Description
The metalink file format supports describing file sizes with the <size>
element (as described by RFC 5854). This element is optional.
When attempting to download the files described by a metalink file and where the size of the file is included, aria2 appears to use the file's size when forming the HTTP request. In particular, aria2 appears to use this information when deciding to add the Range
HTTP request header, and when building that header's value; for example, a request for a 130,023,470 byte file includes the header:
Range: bytes=0-130023469
There are some HTTP servers that reject HTTP requests with a Range
HTTP request header.
This appears to be the result of the server not knowing the file's size in advance, as suggested by the server responding with chunked encoding.

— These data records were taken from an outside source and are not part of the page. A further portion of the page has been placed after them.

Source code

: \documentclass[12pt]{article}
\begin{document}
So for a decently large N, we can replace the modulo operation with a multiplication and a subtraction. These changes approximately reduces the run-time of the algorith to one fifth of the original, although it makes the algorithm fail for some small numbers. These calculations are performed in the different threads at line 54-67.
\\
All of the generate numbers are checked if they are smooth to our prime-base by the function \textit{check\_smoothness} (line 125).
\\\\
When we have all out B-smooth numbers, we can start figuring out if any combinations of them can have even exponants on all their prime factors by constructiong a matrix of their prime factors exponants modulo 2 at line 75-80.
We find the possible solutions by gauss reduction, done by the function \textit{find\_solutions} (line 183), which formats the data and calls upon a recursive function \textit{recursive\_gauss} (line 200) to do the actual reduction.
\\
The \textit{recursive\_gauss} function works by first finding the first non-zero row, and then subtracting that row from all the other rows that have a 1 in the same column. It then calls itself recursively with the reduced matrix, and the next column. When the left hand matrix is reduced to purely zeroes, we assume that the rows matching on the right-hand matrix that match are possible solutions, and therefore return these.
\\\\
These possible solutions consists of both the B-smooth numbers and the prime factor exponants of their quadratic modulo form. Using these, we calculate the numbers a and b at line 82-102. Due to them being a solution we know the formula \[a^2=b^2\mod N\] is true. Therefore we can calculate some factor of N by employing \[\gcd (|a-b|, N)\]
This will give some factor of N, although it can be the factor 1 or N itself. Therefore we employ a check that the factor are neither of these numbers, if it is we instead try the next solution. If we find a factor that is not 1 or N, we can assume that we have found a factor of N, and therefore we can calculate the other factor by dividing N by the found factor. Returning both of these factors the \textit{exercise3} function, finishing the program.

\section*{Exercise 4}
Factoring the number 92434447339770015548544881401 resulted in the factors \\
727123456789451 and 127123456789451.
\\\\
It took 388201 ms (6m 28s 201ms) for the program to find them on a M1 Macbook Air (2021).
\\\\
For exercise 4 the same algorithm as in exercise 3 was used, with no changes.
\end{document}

Since (in most cases) the entire file's content is desired, the Range
HTTP request header should not be needed and could be omitted.

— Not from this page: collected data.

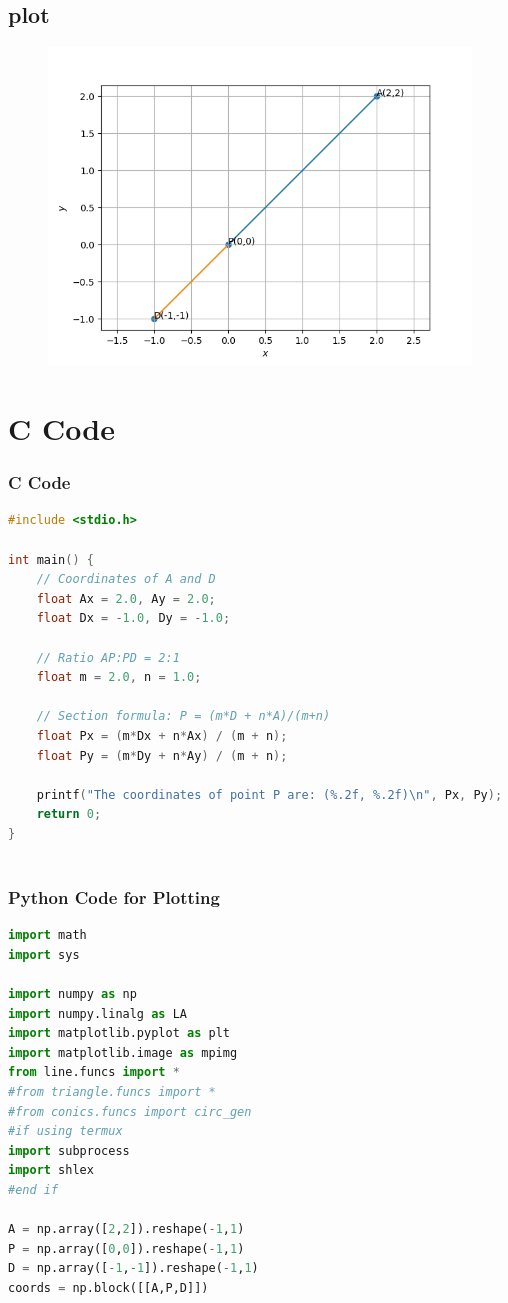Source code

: \documentclass{beamer}
\theoremstyle{remark}
\numberwithin{equation}{section}
\begin{document}
    \subsection{plot}
       \begin{frame}[fragile]
    \begin{figure}[H]
    \centering
    \includegraphics[width = 0.6\columnwidth]{../figs/img.png}
    \caption*{}
    \label{figs}
\end{figure}
\end{frame}
\section{ C Code}
\begin{frame}[fragile]
\frametitle{C Code }
\begin{lstlisting}[language=C]
#include <stdio.h>

int main() {
    // Coordinates of A and D
    float Ax = 2.0, Ay = 2.0;
    float Dx = -1.0, Dy = -1.0;

    // Ratio AP:PD = 2:1
    float m = 2.0, n = 1.0;

    // Section formula: P = (m*D + n*A)/(m+n)
    float Px = (m*Dx + n*Ax) / (m + n);
    float Py = (m*Dy + n*Ay) / (m + n);

    printf("The coordinates of point P are: (%.2f, %.2f)\n", Px, Py);
    return 0;
}
    
\end{lstlisting}
\end{frame}



\begin{frame}[fragile]
\frametitle{Python Code for Plotting}
\begin{lstlisting}[language=Python]
import math
import sys   

import numpy as np
import numpy.linalg as LA
import matplotlib.pyplot as plt
import matplotlib.image as mpimg
from line.funcs import *
#from triangle.funcs import *
#from conics.funcs import circ_gen
#if using termux
import subprocess
import shlex
#end if

A = np.array([2,2]).reshape(-1,1)
P = np.array([0,0]).reshape(-1,1)
D = np.array([-1,-1]).reshape(-1,1)
coords = np.block([[A,P,D]])

\end{lstlisting}

\end{frame}
\end{document}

There are (however) some subtle here, as described in RFC 5854:
Note that the "metalink:size" element MUST override the actual content length
of the representation as reported by the underlying protocol, and
those that do not match MUST be discarded by Metalink Processors.
This would imply some post-download check, which Aria2 may already support (I haven't checked).

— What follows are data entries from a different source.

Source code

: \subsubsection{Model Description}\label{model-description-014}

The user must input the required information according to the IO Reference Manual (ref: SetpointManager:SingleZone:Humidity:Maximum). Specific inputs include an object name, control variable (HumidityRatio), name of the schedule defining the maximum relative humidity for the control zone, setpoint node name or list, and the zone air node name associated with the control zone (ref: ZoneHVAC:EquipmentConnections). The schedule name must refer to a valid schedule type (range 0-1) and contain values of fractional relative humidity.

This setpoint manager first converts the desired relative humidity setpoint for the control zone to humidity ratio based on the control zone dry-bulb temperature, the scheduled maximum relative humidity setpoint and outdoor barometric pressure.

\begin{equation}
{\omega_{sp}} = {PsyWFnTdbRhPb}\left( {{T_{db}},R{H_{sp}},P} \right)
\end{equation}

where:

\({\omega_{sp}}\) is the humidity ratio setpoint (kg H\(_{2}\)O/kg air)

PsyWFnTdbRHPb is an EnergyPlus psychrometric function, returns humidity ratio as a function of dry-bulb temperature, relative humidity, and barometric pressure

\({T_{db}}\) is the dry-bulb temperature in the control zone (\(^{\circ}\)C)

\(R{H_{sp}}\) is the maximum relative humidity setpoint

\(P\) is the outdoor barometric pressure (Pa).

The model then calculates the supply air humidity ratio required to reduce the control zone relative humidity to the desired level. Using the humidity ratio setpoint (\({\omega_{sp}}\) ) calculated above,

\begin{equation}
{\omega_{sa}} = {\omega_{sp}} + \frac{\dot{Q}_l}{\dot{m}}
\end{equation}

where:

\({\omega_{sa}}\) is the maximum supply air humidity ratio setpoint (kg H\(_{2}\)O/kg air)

One possible solution would be for aria2 to support not sending the Range
HTTP request header if it is downloading the entire file (i.e., a single segment). This behaviour could be controlled by a command-line option (or other configuration) to allow backwards compatible behaviour (if that is needed), with a suitable default value.
A work-around for this problem involves removing the <size>
elements from the metalink file. Without the <size>
element, aria2 no longer includes the Range
HTTP request header when requesting the file's data and the transfer proceeds.
This work-around is undesirable, though, as it removes one of the most fundamental verification of data integrity: that the file has the correct size.